I'm finally done fighting with my best friend. I've been questioning it for a couple weeks now, and yesterday I just couldn't take it anymore. Through all the screaming, tears, and the f-bombs flying everywhere, we broke down and apologized both, to one another. Like civilized human beings. I don't know what I would do with out her. I know she can be a complete brat, and a compulsive liar, but we truely have been there for each other through thick and thin since the first grade. From learning simple addition to fractions to algebra, we've always been together, no matter what. And I absolutely hate myself for letting my idiot emotions take me over. I'm glad we're back on track and loving each other for who we are, like we're supposed too.

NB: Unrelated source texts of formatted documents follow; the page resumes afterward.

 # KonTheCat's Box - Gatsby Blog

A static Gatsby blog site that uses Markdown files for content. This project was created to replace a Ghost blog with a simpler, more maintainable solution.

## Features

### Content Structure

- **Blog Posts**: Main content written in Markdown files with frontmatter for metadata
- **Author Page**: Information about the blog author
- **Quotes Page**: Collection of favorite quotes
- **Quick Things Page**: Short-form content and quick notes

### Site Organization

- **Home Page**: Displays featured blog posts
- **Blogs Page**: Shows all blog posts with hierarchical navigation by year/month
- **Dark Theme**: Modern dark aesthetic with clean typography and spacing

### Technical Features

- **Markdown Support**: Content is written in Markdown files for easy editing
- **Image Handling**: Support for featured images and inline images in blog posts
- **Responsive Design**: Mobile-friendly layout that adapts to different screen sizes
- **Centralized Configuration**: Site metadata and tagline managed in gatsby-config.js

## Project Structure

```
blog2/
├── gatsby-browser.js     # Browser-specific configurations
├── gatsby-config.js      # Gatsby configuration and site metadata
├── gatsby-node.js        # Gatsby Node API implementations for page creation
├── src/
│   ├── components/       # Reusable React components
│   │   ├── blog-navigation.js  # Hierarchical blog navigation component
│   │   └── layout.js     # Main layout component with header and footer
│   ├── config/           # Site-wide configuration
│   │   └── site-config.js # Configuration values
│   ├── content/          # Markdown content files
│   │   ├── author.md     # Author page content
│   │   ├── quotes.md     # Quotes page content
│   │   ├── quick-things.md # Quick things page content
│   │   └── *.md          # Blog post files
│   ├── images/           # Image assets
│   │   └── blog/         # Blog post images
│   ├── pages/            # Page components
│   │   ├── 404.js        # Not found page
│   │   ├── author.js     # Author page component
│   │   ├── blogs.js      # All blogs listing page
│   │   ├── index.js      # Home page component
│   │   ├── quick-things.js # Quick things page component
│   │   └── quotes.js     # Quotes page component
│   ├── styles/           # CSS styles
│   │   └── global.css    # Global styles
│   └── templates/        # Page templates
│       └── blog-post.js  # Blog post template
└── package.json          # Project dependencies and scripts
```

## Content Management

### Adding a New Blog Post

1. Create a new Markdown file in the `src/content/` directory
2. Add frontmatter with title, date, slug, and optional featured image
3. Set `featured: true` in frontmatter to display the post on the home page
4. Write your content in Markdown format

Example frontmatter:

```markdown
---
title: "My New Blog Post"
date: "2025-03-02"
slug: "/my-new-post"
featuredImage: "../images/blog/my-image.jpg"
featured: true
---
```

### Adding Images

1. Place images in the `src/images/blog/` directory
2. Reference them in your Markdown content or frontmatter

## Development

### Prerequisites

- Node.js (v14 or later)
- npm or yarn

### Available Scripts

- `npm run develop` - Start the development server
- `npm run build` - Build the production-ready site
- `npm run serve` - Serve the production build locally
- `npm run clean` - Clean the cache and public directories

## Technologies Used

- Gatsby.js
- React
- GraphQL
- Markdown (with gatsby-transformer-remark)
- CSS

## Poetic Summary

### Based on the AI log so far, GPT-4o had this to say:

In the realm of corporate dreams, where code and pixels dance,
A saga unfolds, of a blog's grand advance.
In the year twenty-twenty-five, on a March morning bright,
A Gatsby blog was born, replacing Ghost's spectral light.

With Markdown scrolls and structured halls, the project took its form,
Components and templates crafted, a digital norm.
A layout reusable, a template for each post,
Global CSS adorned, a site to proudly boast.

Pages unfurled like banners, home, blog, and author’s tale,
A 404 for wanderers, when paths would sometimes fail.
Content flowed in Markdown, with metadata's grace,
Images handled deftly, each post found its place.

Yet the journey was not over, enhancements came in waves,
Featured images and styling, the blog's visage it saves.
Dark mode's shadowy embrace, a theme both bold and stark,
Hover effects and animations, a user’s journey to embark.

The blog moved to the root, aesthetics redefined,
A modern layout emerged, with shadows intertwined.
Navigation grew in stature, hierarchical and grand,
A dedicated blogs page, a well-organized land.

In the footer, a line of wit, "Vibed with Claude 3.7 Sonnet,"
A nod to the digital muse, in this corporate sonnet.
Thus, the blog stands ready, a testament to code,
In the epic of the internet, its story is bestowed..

Talking about my bestfriend brings up the fact that I am finally realizing who my real friends are. And i'm incredibley stoked on that. I would do anything for those three people, who literally keep me going everyday, who I know I can be honest with 104% and I know that they will ALWAYS be there for me, because they have never once left me standing alone without anything to hold on to. You three incredible people know who you are. Too bad only one of you can read this, one of you is moving across the country..and one of you is moving completely OUT of the country after college. I guess that's life, right?

I am so excited for Christmas and this new year. It is almost impossible to be sincerely unhappy during the holidays. Especially the fact that I am going to do every possible thing I can to go see Horse Feathers in Salt Lake City on the 9th. Holler if you want to come!